Los debates parlamentarios sobre el apagón hicieron recordar las diferencias clásicas entre la política catalana y la española. En otros tiempos, se daba por hecho que la política catalana tendía a ser más fría, más racional, también más cuerda, mientras que de la española se esperaba que fuera más polarizada y visceral. El pasado martes Salvador Illa se enfrentaba a un pleno difícil, pero es cierto que encontró una oposición que, pese a no ahorrar críticas, hacía propuestas –aunque se formularan en un tono más o menos duro– y mantenía un espíritu constructivo. En el Congreso de los Diputados, en cambio, se produjo una nueva sesión de demolición del gobierno con cargo al bloque de la derecha nacionalista española. Desde el primer día del apagón, ya se vio que PP y Vox utilizarían la nueva calamidad de aires distópicos para arremeter sin contemplaciones contra Pedro Sánchez, un presidente en torno al que la derecha española ha construido un muro de energía sentimental. A Pedro Sánchez no se limitan a desgastarle, también le odian: algunos sólo lo hacen ver, pero muchos han llegado a odiarle en serio. Lo odian tanto, o más, que si fuera comunista, o independentista catalán. Es una forma sentimental de plantear la política, y seguramente éste es el motivo de su fracaso. La tirria contra Sánchez es un combustible pobre que quema bien a los aquelarres de la derecha dura, pero impide, por ejemplo, que el PNV pueda plantearse aunar esfuerzos con el PP en nada. Lo repitió esta misma semana Aitor Esteban, flamante presidente del partido de la derecha vasca: "Mientras Vox forme parte de la ecuación, nosotros ni lo vamos a explorar". Que es una manera de decir que no piensan unirse a la política sentimental de la derecha española, en la que Vox hace el papel de atizar al máximo el calor del sentimiento. Pero el PP también juega a fondo. Odio, odio y más odio.

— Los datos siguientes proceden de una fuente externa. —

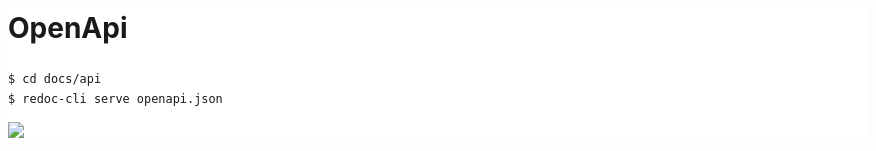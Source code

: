 # OpenApi
```
$ cd docs/api
$ redoc-cli serve openapi.json 
```

<img src="public/img/1.gif" style="width: 100%;">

A Junts le gusta jugar con la ambigüedad y mantenerse fuera del frontismo español, y le hace gracia desempeñar un poco el papel de la derecha disruptiva, pero también sabe que no puede sumar con el sentimentalismo del PP y Vox sin dañar. Las efusiones sentimentales, los partidos catalanes en el Congreso se las reservan y dedican entre ellos, de tal modo que, mientras Junqueras y Puigdemont escenifican muy de vez en cuando gestos de buena voluntad, Rufián, Nogueras y Cruset escenifican la fobia mutua en la que ha naufragado el capital político del 1-O.
La supuesta disyuntiva entre nucleares y renovables es falsa tal y como la plantean el PP y Vox, y técnicamente absurda. Sí es ideológica, pero no en el sentido de que los peperos cargan la palabra ideológico, como si la ideología fuese la peste, sino como nueva metáfora del odio guerracivilista que los herederos de los vencedores de la guerra no se cansan de promover, porque los alimenta. Acusan a sus adversarios de fanatismo, solo por excitar a los miles, quizás millones de fanáticos que encuentran una razón de estar en sus vidas en el odiar a los enemigos de España.